#### What to produce
From the listing below, work out how many lines contain "lists"; the answer is that number and nothing more.
---- Records for the task
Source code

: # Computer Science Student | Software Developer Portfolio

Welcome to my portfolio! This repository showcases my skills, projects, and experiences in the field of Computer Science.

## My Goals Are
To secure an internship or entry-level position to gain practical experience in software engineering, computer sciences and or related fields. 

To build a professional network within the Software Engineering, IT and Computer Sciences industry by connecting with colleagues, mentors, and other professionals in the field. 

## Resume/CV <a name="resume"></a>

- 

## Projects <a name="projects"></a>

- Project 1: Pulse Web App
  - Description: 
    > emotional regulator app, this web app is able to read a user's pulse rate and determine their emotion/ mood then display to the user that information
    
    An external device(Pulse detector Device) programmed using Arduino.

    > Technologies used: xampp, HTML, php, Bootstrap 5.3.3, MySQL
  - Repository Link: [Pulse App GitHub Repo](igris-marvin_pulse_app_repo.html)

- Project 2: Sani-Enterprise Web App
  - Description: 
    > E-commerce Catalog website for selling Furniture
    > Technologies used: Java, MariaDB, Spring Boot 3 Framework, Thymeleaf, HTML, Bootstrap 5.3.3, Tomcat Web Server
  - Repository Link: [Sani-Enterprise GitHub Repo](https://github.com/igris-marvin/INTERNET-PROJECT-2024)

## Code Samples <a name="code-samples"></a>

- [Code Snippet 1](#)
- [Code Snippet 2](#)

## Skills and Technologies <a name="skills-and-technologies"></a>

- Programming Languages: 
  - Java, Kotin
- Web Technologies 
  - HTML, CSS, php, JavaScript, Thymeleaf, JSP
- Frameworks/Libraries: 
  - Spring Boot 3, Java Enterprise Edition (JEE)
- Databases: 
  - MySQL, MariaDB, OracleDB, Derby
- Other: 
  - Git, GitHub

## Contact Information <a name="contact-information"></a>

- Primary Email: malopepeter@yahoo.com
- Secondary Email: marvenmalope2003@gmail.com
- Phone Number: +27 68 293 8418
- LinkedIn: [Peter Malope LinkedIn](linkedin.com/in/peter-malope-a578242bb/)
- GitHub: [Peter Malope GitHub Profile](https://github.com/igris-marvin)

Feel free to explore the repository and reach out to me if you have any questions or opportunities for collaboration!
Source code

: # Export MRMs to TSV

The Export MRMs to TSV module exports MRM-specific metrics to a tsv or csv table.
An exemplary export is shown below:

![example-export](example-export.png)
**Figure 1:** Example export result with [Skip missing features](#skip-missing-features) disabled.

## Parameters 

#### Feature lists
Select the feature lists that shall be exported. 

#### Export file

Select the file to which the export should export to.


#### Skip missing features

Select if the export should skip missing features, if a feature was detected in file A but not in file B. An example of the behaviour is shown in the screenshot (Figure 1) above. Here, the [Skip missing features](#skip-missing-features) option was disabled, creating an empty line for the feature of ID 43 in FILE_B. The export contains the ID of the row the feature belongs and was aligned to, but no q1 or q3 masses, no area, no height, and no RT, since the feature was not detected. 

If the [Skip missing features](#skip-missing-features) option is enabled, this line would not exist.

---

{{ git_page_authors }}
--------
#### Response box
2